Copy out all lines from the entries below in which "Layer" occurs.

--- Records to use Enclosed Below ---

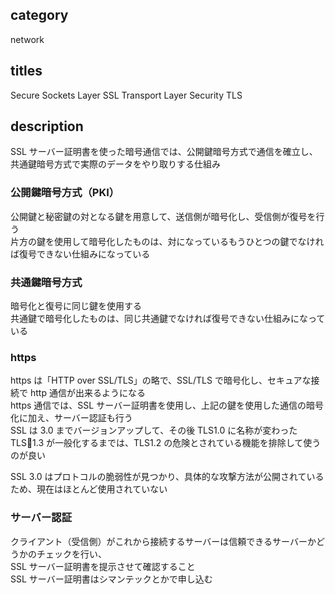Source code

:## category

network

## titles

Secure Sockets Layer
SSL
Transport Layer Security
TLS

## description

SSL サーバー証明書を使った暗号通信では、公開鍵暗号方式で通信を確立し、共通鍵暗号方式で実際のデータをやり取りする仕組み

### 公開鍵暗号方式（PKI）

公開鍵と秘密鍵の対となる鍵を用意して、送信側が暗号化し、受信側が復号を行う  
片方の鍵を使用して暗号化したものは、対になっているもうひとつの鍵でなければ復号できない仕組みになっている

### 共通鍵暗号方式

暗号化と復号に同じ鍵を使用する  
共通鍵で暗号化したものは、同じ共通鍵でなければ復号できない仕組みになっている

### https

https は「HTTP over SSL/TLS」の略で、SSL/TLS で暗号化し、セキュアな接続で http 通信が出来るようになる  
https 通信では、SSL サーバー証明書を使用し、上記の鍵を使用した通信の暗号化に加え、サーバー認証も行う  
SSL は 3.0 までバージョンアップして、その後 TLS1.0 に名称が変わった  
TLS1.3 が一般化するまでは、TLS1.2 の危険とされている機能を排除して使うのが良い

SSL 3.0 はプロトコルの脆弱性が見つかり、具体的な攻撃方法が公開されているため、現在はほとんど使用されていない

### サーバー認証

クライアント（受信側）がこれから接続するサーバーは信頼できるサーバーかどうかのチェックを行い、  
SSL サーバー証明書を提示させて確認すること  
SSL サーバー証明書はシマンテックとかで申し込む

--- End of Enclosed Records to use ---

* [Expected output]:
Secure Sockets Layer
Transport Layer Security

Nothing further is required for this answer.